İsrailli-ABD'li Akademi Ödüllü aktris Natalie Portman, son filmi 'Jackie'de, uğradığı suikast sonucu yaşamını yitiren 35. ABD Başkanı John F. Kennedy'nin eşi, eski ABD First Lady’si Jacqueline Kennedy’yi canlandırdı.

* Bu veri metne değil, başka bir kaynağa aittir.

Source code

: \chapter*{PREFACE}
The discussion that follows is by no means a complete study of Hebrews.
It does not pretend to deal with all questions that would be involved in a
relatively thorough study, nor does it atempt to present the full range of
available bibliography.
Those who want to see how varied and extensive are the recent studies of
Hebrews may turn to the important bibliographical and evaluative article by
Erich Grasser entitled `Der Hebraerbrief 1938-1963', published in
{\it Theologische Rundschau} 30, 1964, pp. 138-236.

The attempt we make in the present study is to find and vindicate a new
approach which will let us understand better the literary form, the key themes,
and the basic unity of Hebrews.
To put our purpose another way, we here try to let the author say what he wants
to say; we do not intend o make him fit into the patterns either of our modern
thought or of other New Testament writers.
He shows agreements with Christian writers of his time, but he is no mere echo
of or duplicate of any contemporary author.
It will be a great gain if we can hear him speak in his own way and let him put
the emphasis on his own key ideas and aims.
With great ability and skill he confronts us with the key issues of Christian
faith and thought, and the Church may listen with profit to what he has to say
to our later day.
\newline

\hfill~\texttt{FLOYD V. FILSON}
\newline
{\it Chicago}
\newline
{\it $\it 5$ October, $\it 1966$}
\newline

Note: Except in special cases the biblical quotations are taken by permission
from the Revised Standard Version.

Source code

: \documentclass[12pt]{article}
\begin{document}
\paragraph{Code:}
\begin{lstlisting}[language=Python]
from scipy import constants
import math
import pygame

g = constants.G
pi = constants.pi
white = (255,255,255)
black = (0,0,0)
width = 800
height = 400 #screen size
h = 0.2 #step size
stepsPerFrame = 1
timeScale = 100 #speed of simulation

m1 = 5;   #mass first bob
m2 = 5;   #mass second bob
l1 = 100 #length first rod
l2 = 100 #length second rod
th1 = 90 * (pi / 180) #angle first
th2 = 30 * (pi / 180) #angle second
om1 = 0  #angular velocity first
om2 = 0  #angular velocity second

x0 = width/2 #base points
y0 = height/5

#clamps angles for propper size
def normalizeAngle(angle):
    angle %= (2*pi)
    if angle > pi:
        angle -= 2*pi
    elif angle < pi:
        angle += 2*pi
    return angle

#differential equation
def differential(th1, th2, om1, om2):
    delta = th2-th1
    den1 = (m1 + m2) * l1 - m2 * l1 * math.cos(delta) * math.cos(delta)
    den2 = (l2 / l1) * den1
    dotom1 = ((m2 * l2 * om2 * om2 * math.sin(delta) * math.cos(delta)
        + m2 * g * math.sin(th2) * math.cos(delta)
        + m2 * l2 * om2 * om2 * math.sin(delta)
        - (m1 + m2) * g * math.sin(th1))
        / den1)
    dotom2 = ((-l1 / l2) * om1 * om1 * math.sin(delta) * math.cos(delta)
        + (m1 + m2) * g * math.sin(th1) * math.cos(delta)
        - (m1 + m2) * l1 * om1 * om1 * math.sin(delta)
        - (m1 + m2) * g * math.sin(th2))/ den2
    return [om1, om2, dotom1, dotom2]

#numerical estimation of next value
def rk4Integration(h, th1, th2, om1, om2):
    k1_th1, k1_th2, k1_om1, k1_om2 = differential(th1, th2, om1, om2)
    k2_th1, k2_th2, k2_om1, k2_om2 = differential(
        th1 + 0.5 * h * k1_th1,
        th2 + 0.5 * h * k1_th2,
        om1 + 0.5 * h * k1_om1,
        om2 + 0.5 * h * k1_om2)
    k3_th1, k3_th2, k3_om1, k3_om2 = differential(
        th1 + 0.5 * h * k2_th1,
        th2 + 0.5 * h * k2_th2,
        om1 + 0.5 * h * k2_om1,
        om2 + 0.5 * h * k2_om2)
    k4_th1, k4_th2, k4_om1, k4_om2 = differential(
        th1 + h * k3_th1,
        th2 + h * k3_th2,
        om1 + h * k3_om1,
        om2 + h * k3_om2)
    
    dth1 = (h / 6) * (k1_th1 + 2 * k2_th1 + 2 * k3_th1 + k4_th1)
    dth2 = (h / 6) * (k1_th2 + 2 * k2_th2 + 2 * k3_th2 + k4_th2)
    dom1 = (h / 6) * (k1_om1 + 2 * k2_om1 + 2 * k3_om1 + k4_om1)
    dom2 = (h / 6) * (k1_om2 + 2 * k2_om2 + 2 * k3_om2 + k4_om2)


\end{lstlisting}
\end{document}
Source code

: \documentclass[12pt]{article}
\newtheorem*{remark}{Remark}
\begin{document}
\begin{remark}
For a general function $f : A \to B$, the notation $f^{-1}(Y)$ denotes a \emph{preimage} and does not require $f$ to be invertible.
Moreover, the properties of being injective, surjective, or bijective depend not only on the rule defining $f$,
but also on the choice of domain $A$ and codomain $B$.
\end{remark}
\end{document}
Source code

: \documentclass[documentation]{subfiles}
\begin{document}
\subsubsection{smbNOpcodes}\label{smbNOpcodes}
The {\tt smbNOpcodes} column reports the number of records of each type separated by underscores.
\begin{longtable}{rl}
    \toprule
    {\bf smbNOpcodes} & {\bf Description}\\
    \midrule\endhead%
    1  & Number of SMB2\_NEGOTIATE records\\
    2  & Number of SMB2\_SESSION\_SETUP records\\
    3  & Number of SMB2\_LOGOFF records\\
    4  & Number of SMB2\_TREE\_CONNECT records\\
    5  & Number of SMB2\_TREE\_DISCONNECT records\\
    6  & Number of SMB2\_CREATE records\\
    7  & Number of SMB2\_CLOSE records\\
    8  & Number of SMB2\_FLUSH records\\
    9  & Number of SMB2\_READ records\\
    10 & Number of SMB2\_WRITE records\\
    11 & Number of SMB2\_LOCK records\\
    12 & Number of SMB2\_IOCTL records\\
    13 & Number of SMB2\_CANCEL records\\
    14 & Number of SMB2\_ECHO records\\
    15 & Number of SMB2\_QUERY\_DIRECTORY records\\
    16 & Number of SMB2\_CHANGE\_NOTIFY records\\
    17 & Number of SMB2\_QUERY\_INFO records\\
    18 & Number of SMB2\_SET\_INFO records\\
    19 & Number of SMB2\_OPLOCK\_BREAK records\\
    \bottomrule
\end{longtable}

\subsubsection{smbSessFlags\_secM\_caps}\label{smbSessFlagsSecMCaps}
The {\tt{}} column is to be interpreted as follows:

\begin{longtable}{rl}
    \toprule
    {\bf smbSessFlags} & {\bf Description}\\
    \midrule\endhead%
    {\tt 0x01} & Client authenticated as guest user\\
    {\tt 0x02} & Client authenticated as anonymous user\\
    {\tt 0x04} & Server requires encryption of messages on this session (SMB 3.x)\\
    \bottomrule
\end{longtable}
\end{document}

Başarılı performansıyla hem Altın Küre’ye hem de Oscar’a aday gösterilen Portman, Kennedy cinayetinin işlendiği sahnenin en zor ve korkutucu olan olsuğunu belirterek, "Bundan daha ağır bir travma olabilir mi? Kocanın beyni parçalanıyor ve bedeni kucağına düşüyor! O anda yüzünde oluşan ifadeden ne tarafa baktığına, nasıl döndüğüne kadar her şeyi detaylı çalıştım. Yaşadığı acı, şok çok netti. Çok çok ağır bir histi. yansıtmak çok zordu" dedi.
"Kadın olmak gün geçtikçe daha da zorlaşıyor" diyen Portman, "Kadınlarla bir takım olmak ve birlikte bir şeyler başarmak da zorlaşıyor. Biz kadınlar birbirimizin kuyusunu kazıyoruz, diğer kadınları sadece rakip olarak görüyoruz ve birbirimizin ayağını kaydırmak istiyoruz içten içe" ifadesini kullandı.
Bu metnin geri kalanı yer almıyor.